One might wonder if this fact is true in the more general context of complex spaces (i.e. things glued from analytic subsets of polydiscs much like algebraic varieties are glued from affine varieties).

A map $f: X \to Y$ between complex spaces is flat at $x \in X$ if $\mathcal O_{X,x}$ is flat as a $\mathcal O_{Y,f(x)}$-module, where $\mathcal{O}_{X,x}$ is the ring of germs of analytic functions at $x$. Then étale is flat (at all the points of the domain) and unramified. [One can find this definition in Grauert-Peternell-Remmert Several Complex Variables VII, Encyclopedia of Mathematical Sciences, vol 74]

It can't be true stated as it is though. Consider the Hopf surface: the quotient of $\mathbb{C}^2 - (0,0)$ by the action of $\mathbb Z$: $z \mapsto (1/2 z, 1/2 z)$. The map $(x,y) \mapsto (x : y)$ gives a projection $H \to \mathbb{P}^1$ with fibres elliptic curves.

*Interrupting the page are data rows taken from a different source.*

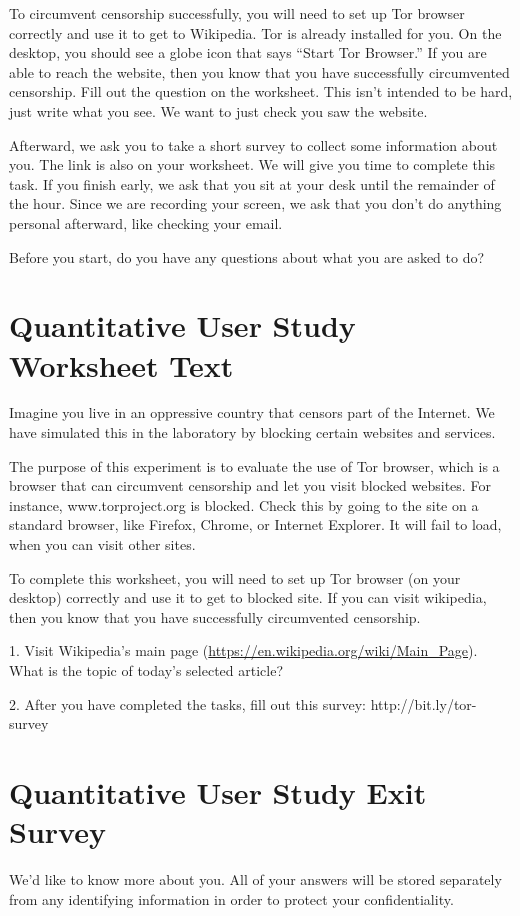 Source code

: \documentclass[USenglish,oneside,twocolumn]{article}
\begin{document}
To circumvent censorship successfully, you will need to set up Tor browser correctly and use it to get to Wikipedia. Tor is already installed for you. On the desktop, you should see a globe icon that says ``Start Tor Browser.'' If you are able to reach the website, then you know that you have successfully circumvented censorship. Fill out the question on the worksheet. This isn't intended to be hard, just write what you see. We want to just check you saw the website. 

Afterward, we ask you to take a short survey to collect some information about you. The link is also on your worksheet.
We will give you time to complete this task. If you finish early, we ask that you sit at your desk until the remainder of the hour. Since we are recording your screen, we ask that you don't do anything personal afterward, like checking your email.

Before you start, do you have any questions about what you are asked to do? 

\section{Quantitative User Study Worksheet Text} 
\label{summative-worksheet}
Imagine you live in an oppressive country that censors part of the Internet. We have simulated this in the laboratory by blocking certain websites and services.

The purpose of this experiment is to evaluate the use of Tor browser, which is a browser that can circumvent censorship and let you visit blocked websites. For instance, www.torproject.org is blocked. Check this by going to the site on a standard browser, like Firefox, Chrome, or Internet Explorer. It will fail to load, when you can visit other sites.

To complete this worksheet, you will need to set up Tor browser (on your desktop) correctly and use it to get to blocked site. If you can visit wikipedia, then you know that you have successfully circumvented censorship.

1. Visit Wikipedia’s main page (\url{https://en.wikipedia.org/wiki/Main\_Page}). What is the topic of today’s selected article? 

2. After you have completed the tasks, fill out this survey: http://bit.ly/tor-survey 


\section{Quantitative User Study Exit Survey} 
\label{quantitative-exit-survey}
We'd like to know more about you.  All of your answers will be stored separately from any identifying information in order to protect your confidentiality.
\end{document}

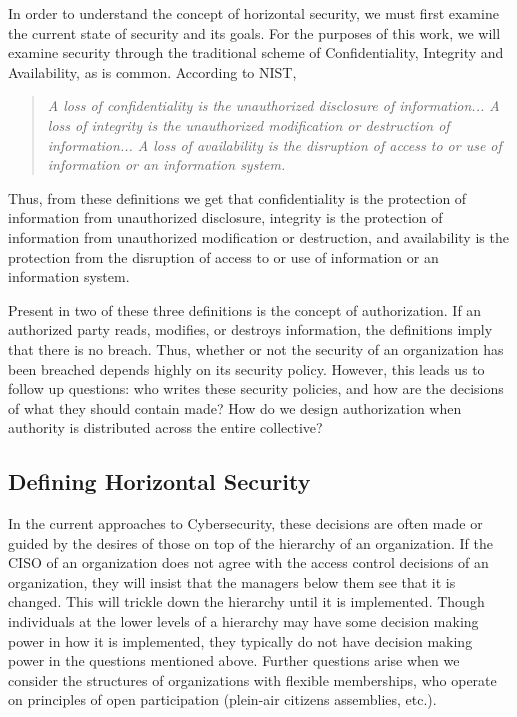 In order to understand the concept of horizontal security, we must first examine
the current state of security and its goals. For the purposes of this work, we
will examine security through the traditional scheme of Confidentiality,
Integrity and Availability, as is common. According to NIST,

\begin{quotation}
\textit{A loss of confidentiality is the unauthorized disclosure of 
information... A loss of integrity is the unauthorized modification or
destruction of information... A loss of availability is the disruption of access
to or use of information or an information system.}~\cite{pub2004standards}
\end{quotation}

Thus, from these definitions we get that confidentiality is the protection of 
information from unauthorized disclosure, integrity is the protection of
information from unauthorized modification or destruction, and availability is
the protection from the disruption of access to or use of information or an
information system.

Present in two of these three definitions is the concept of authorization. If an
authorized party reads, modifies, or destroys information, the definitions imply
that there is no breach. Thus, whether or not the security of an organization has
been breached depends highly on its security policy. However, this leads us to
follow up questions: who writes these security policies, and how are the
decisions of what they should contain made? How do we design authorization when
authority is distributed across the entire collective?

\subsection{Defining Horizontal Security}
\label{sec:definition}

In the current approaches to Cybersecurity, these decisions are often made or
guided by the desires of those on top of the hierarchy of an organization. If
the CISO of an organization does not agree with the access control decisions of
an organization, they will insist that the managers below them see that it is
changed. This will trickle down the hierarchy until it is implemented. Though
individuals at the lower levels of a hierarchy may have some decision making
power in how it is implemented, they typically do not have decision making power
in the questions mentioned above. Further questions arise when we consider the
structures of organizations with flexible memberships, who operate on principles
of open participation (plein-air citizens assemblies, etc.).

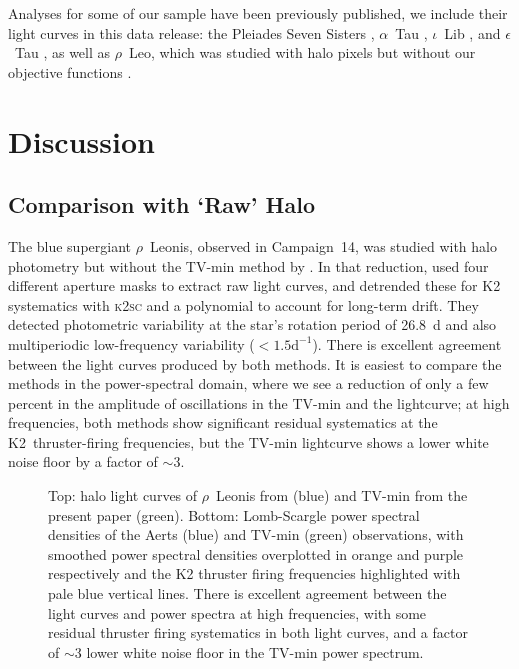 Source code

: \documentclass[modern]{aastex62}
\begin{document}


Analyses for some of our sample have been previously published, we include their light curves in this data release: the Pleiades Seven Sisters \citep{White2017}, $\alpha$~Tau \citep[Aldebaran;][]{Farr2018}, $\iota$~Lib \citep{Buysschaert2018}, and $\epsilon$~Tau \citep{Arentoft2019}, as well as $\rho$~Leo, which was studied with halo pixels but without our objective functions \citep{Aerts2018}.


\section{Discussion}
\label{sec:discussion}

\subsection{Comparison with `Raw' Halo}
\label{raw}

The blue supergiant $\rho$~Leonis, observed in Campaign~14, was studied with halo photometry but without the TV-min method by \citet{Aerts2018}. In that reduction, \citet{Aerts2018} used four different aperture masks to extract raw light curves, and detrended these for K2 systematics with \textsc{k2sc} and a polynomial to account for long-term drift. They detected photometric variability at the star's rotation period of 26.8~d and also multiperiodic low-frequency variability ($<1.5 \text{d}^{-1}$). There is excellent agreement between the light curves produced by both methods. It is easiest to compare the methods in the power-spectral domain, where we see a reduction of only a few percent in the amplitude of oscillations in the TV-min and the \citet{Aerts2018} lightcurve; at high frequencies, both methods show significant residual systematics at the K2~thruster-firing frequencies, but the TV-min lightcurve shows a lower white noise floor by a factor of $\sim 3$. 

\begin{figure}
\caption{Top: halo light curves of $\rho$~Leonis from \citet{Aerts2018} (blue) and TV-min from the present paper (green). Bottom: Lomb-Scargle power spectral densities of the Aerts (blue) and TV-min (green) observations, with smoothed power spectral densities overplotted in orange and purple respectively and the K2 thruster firing frequencies highlighted with pale blue vertical lines. There is excellent agreement between the light curves and power spectra at high frequencies, with some residual thruster firing systematics in both light curves, and a factor of $\sim 3$ lower white noise floor in the TV-min power spectrum.}
\label{rholeo_comparison}
\end{figure}
\end{document}
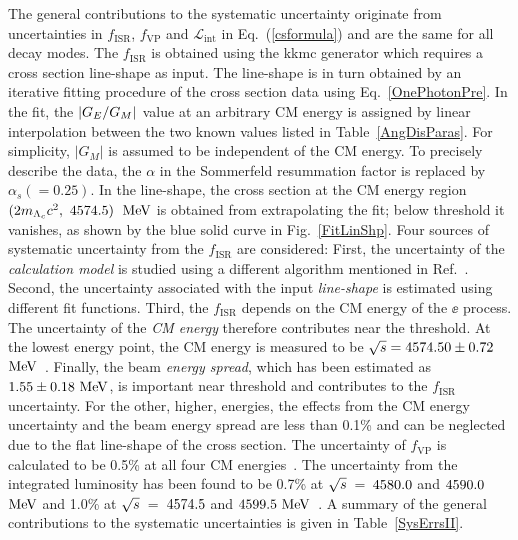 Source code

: \documentclass[twocolumn,showpacs,superscriptaddress,amsmath,amssymb]{revtex4-1}
\begin{document}
The general contributions to the systematic uncertainty originate from uncertainties in $f_{\textrm{ISR}}$, $f_{\textrm{VP}}$ and $\mathcal{L}_{\textrm{int}}$ in Eq.~(\ref{csformula}) and are the same for all decay modes. 
The $f_{\textrm{ISR}}$ is obtained using the {\sc kkmc} generator which requires a cross section line-shape as input. The line-shape is in turn obtained by an iterative fitting procedure of the cross section data using Eq.~\eqref{OnePhotonPre}. In the fit, the $|G_{E}/G_{M}|$ value at an arbitrary CM energy is assigned by linear interpolation between the two known values listed in Table~\ref{AngDisParas}. For simplicity, $|G_{M}|$ is assumed to be independent of the CM energy. To precisely describe the data, the $\alpha$ in the Sommerfeld resummation factor is replaced by $\alpha_{s}(=0.25)$. In the line-shape, the cross section at the CM energy region  $(2m_{\Lambda_{c}}c^{2},~4574.5)$~$\mathrm{MeV}$ is obtained from extrapolating the fit; below threshold it vanishes, as shown by the blue solid curve in Fig.~\ref{FitLinShp}. Four sources of systematic uncertainty from the $f_{\textrm{ISR}}$ are considered: First, the uncertainty of the \textit{calculation model} is studied using a different algorithm mentioned in Ref.~\cite{ConExc}. Second, the uncertainty associated with the input \textit{line-shape} is estimated using different fit functions. Third, the $f_{\textrm{ISR}}$ depends on the CM energy of the $\ee$ process. The uncertainty of the \textit{CM energy} therefore contributes near the threshold. At the lowest energy point, the CM energy is measured to be $\sqrt{s}=4574.50\pm0.72$~$\mathrm{MeV}$~\cite{XYZECMS}. Finally, the beam \textit{energy spread}, which has been estimated as  $1.55\pm0.18~\mathrm{MeV}$, is important near threshold and contributes to the $f_{\textrm{ISR}}$ uncertainty. For the other, higher, energies, the effects from the CM energy uncertainty and the beam energy spread are less than 0.1\% and can be neglected due to the flat line-shape of the cross section. The uncertainty of $f_{\textrm{VP}}$ is calculated to be 0.5\% at all four CM energies~\cite{VPfactor}. The uncertainty from the integrated luminosity has been found to be 0.7\% at $\sqrt{s}$~=~$4580.0$ and $4590.0$~$\mathrm{MeV}$ and 1.0\% at $\sqrt{s}$~=~$4574.5$ and $4599.5~\mathrm{MeV}$~\cite{LumXYZ,LumRscan}.  A summary of the general contributions to the systematic uncertainties is given in Table~\ref{SysErrsII}.
\end{document}
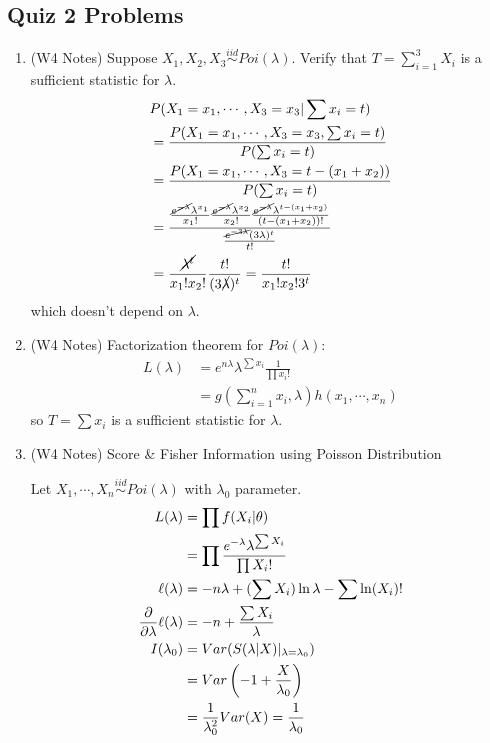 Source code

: \documentclass[letterpaper, 8pt]{extarticle}
\begin{document}
\begin{multicols*}{3}
	\section{Quiz 2 Problems}
	\begin{enumerate}[label=\alph*), wide, labelwidth=0pt, labelindent=0pt]
		\item (W4 Notes) Suppose $X_1,X_2,X_3\overset{iid}{\sim}Poi(\lambda)$. Verify that $T=\sum_{i=1}^3X_i$ is a sufficient statistic for $\lambda$.
		\begin{align*}
			&P(X_1=x_1,\cdots,X_3=x_3|\sum x_i=t)\\
			&=\frac{P(X_1=x_1,\cdots,X_3=x_3,\sum x_i=t)}{P(\sum x_i=t)}\\
			&=\frac{P(X_1=x_1,\cdots,X_3=t-(x_1+x_2))}{P(\sum x_i=t)}\\
			&=\frac{\frac{\cancel{e^{-\lambda}}\lambda^{x_1}}{x_1!}\frac{\cancel{e^{-\lambda}}\lambda^{x_2}}{x_2!}\frac{\cancel{e^{-\lambda}}\lambda^{t-(x_1+x_2)}}{(t-(x_1+x_2))!}}{\frac{\cancel{e^{-3\lambda}}(3\lambda)^t}{t!}}\\
			&=\frac{\cancel{\lambda^t}}{x_1!x_2!}\frac{t!}{(3\cancel{\lambda})^t}=\frac{t!}{x_1!x_2!3^t}
		\end{align*}
		which doesn't depend on $\lambda$.
		
		\item (W4 Notes) Factorization theorem for $Poi(\lambda)$:
		\begin{align*}
			L(\lambda)&=e^{n\lambda}\lambda^{\sum x_i}\frac{1}{\prod x_i!}\\
			&=g\left(\sum_{i=1}^nx_i,\lambda\right)h(x_1,\cdots,x_n)
		\end{align*}
		so $T=\sum x_i$ is a sufficient statistic for $\lambda$.
		
		\item (W4 Notes) Score \& Fisher Information using Poisson Distribution
		
		Let $X_1,\cdots,X_n\overset{iid}{\sim}Poi(\lambda)$ with $\lambda_0$ parameter. 
		\begin{align*}
			L(\lambda)&=\prod f(X_i|\theta)\\
			&=\prod\frac{e^{-\lambda}\lambda^{\sum X_i}}{\prod X_i!}\\
			\ell(\lambda)&=-n\lambda +(\sum X_i)\ln\lambda-\sum\ln(X_i)!\\
			\pdv{\lambda}\ell(\lambda)&=-n+\frac{\sum X_i}{\lambda}\\
			I(\lambda_0)&=Var(S(\lambda|X)|_{\lambda=\lambda_0})\\
			&=Var\left(-1+\frac{X}{\lambda_0}\right)\\
			&=\frac{1}{\lambda^2_0}Var(X)=\frac{1}{\lambda_0}
		\end{align*}
	\end{enumerate}
\end{multicols*}
\end{document}
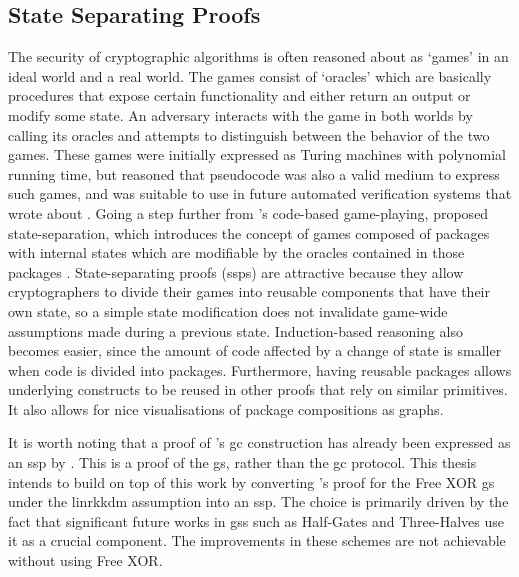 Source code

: \subsection{State Separating Proofs}
The security of cryptographic algorithms is often reasoned about as `games' in an ideal world and a real world. The games consist of `oracles' which are basically procedures that expose certain functionality and either return an output or modify some state. An adversary interacts with the game in both worlds by calling its oracles and attempts to distinguish between the behavior of the two games. These games were initially expressed as Turing machines with polynomial running time, but \citeauthor{EC:BelRog06} reasoned that pseudocode was also a valid medium to express such games, and was suitable to use in future automated verification systems that \citeauthor{EPRINT:Halevi05b} wrote about \cite{EC:BelRog06}. Going a step further from \citeauthor{EC:BelRog06}'s code-based game-playing, \citeauthor{brzuska_state_2018} proposed state-separation, which introduces the concept of games composed of packages with internal states which are modifiable by the oracles contained in those packages \cite{brzuska_state_2018}. State-separating proofs (\acrshort{ssp}s) are attractive because they allow cryptographers to divide their games into reusable components that have their own state, so a simple state modification does not invalidate game-wide assumptions made during a previous state. Induction-based reasoning also becomes easier, since the amount of code affected by a change of state is smaller when code is divided into packages. Furthermore, having reusable packages allows underlying constructs to be reused in other proofs that rely on similar primitives. It also allows for nice visualisations of package compositions as graphs.

It is worth noting that a proof of \citeauthor{FOCS:Yao86}'s \acrlong{gc} construction has already been expressed as an \acrshort{ssp} by \citeauthor{CSF:BrzOec23} \cite{CSF:BrzOec23}. This is a proof of the \acrlong{gs}, rather than the \acrlong{gc} protocol. This thesis intends to build on top of this work by converting \citeauthor{ALP:KolSch08}'s proof for the Free XOR \acrlong{gs} under the \acrshort{linrkkdm} assumption into an \acrshort{ssp}. The choice is primarily driven by the fact that significant future works in \acrlong{gs}s such as Half-Gates \cite{EC:ZahRosEva15} and Three-Halves \cite{threehalves} use it as a crucial component. The improvements in these schemes are not achievable without using Free XOR.  


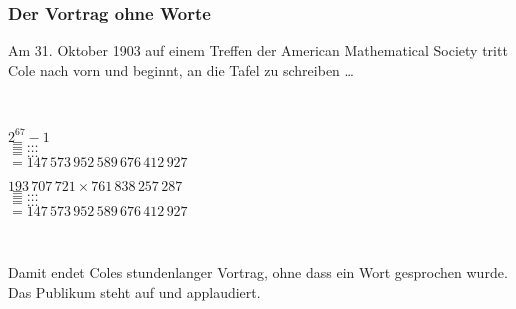 \documentclass[aspectratio=1610,onlymath]{beamer}
\begin{document}
\begin{frame}\frametitle{Der Vortrag ohne Worte}

Am 31. Oktober 1903 auf einem Treffen der American Mathematical Society tritt Cole nach vorn und beginnt,
an die Tafel zu schreiben \ldots \bigskip\pause

~\hfill
\begin{minipage}{6.5cm}
$2^{67}-1$\\\pause
$= \ldots$\\\pause
$= \ldots$\\\pause
$= \ldots$\\\pause
$= 147\,573\,952\,589\,676\,412\,927$\pause
\end{minipage}
\begin{minipage}{6.5cm}
$193\,707\,721 \times 761\,838\,257\,287$\\\pause
$= \ldots$\\\pause
$= \ldots$\\\pause
$= \ldots$\\\pause
$= 147\,573\,952\,589\,676\,412\,927$\pause
\end{minipage}
\hfill~
\bigskip

Damit endet Coles stundenlanger Vortrag, ohne dass ein Wort gesprochen wurde.\\
Das Publikum steht auf und applaudiert.

\end{frame}
\end{document}
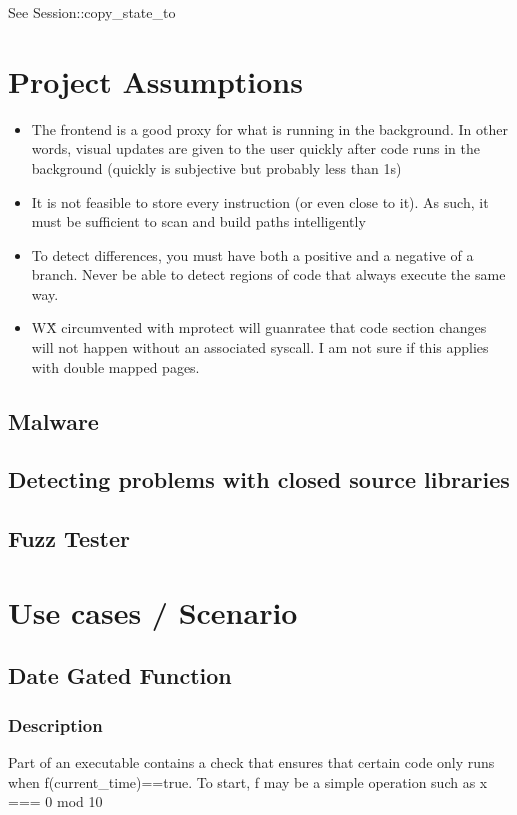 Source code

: See Session::copy\_state\_to

\section{Project Assumptions}
\begin{itemize}
    \item The frontend is a good proxy for what is running in the background. In other words, visual updates are given to the user quickly after code runs in the background (quickly is subjective but probably less than 1s) 
    \item It is not feasible to store every instruction (or even close to it). As such, it must be sufficient to scan and build paths intelligently
    \item To detect differences, you must have both a positive and a negative of a branch. Never be able to detect regions of code that always execute the same way.
    \item W\^X circumvented with mprotect will guanratee that code section changes will not happen without an associated syscall. 
        \subitem I am not sure if this applies with double mapped pages. 
\end{itemize}
\subsection{Malware}
\subsection{Detecting problems with closed source libraries}
\subsection{Fuzz Tester}
\section{Use cases / Scenario}
\subsection{Date Gated Function}
\subsubsection{Description}
Part of an executable contains a check that ensures that certain code only runs when f(current\_time)==true. To start, f may be a simple operation such as x === 0 mod 10

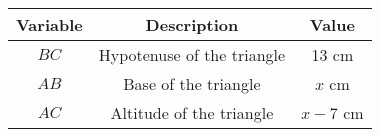 \begin{tabular}[12pt]{ |c| c| c|}
    \hline
    \textbf{Variable} & \textbf{Description} & \textbf{Value}\\
	\hline
	$BC$ & Hypotenuse of the triangle & 13 cm\\
	\hline
	$AB$ & Base of the triangle & $x$ cm\\
	\hline
	$AC$ & Altitude of the triangle & $x - 7$ cm\\
	\hline
\end{tabular} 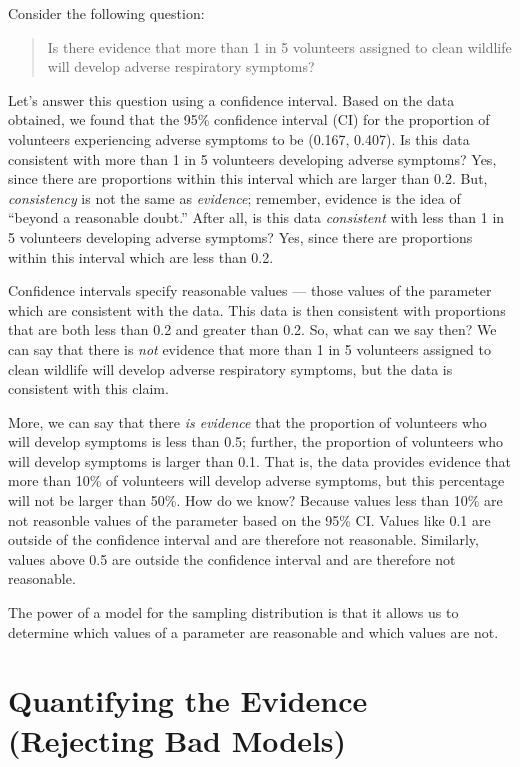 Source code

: \documentclass[]{book}
\theoremstyle{definition}
\theoremstyle{definition}
\theoremstyle{remark}
\begin{document}
Consider the following question:

\begin{quote}
Is there evidence that more than 1 in 5 volunteers assigned to clean
wildlife will develop adverse respiratory symptoms?
\end{quote}

Let's answer this question using a confidence interval. Based on the
data obtained, we found that the 95\% confidence interval (CI) for the
proportion of volunteers experiencing adverse symptoms to be (0.167,
0.407). Is this data consistent with more than 1 in 5 volunteers
developing adverse symptoms? Yes, since there are proportions within
this interval which are larger than 0.2. But, \emph{consistency} is not
the same as \emph{evidence}; remember, evidence is the idea of ``beyond
a reasonable doubt.'' After all, is this data \emph{consistent} with
less than 1 in 5 volunteers developing adverse symptoms? Yes, since
there are proportions within this interval which are less than 0.2.

Confidence intervals specify reasonable values --- those values of the
parameter which are consistent with the data. This data is then
consistent with proportions that are both less than 0.2 and greater than
0.2. So, what can we say then? We can say that there is \emph{not}
evidence that more than 1 in 5 volunteers assigned to clean wildlife
will develop adverse respiratory symptoms, but the data is consistent
with this claim.

More, we can say that there \emph{is evidence} that the proportion of
volunteers who will develop symptoms is less than 0.5; further, the
proportion of volunteers who will develop symptoms is larger than 0.1.
That is, the data provides evidence that more than 10\% of volunteers
will develop adverse symptoms, but this percentage will not be larger
than 50\%. How do we know? Because values less than 10\% are not
reasonble values of the parameter based on the 95\% CI. Values like 0.1
are outside of the confidence interval and are therefore not reasonable.
Similarly, values above 0.5 are outside the confidence interval and are
therefore not reasonable.

The power of a model for the sampling distribution is that it allows us
to determine which values of a parameter are reasonable and which values
are not.

\chapter{Quantifying the Evidence (Rejecting Bad
Models)}\label{NullDistns}
\end{document}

It can't have a meromorphic section because by composing with a projection to one of the axes one would get a meromorphic map from $\mathbb{P}^1$ to an elliptic curve,and since $\mathbb{P}^1$ is étale simply connected étale base change won't help. (I am not sure why taking étale base extensions won't help, but it seems to be the case)

I am going to be naive and arbitrary now and suppose that the reason that this counterexample works is that the fibres are "complicated". What if the fibres are, say, $\mathbb{C}^n$?

So my question is: given a smooth morphism $f: X \to Y$ of complex spaces such that all its fibres are isomorphic to $\mathbb{C}^n$, and a point $x \in X$, is it true that $f$ admits a section through $x$ defined on some Zariski open neighbourhood of $f(x)$, perhaps after an étale base change?

Do you have in mind a broader natural class of morphisms for which this statemnt works?

Update: This is actually a reminiscence of this old question.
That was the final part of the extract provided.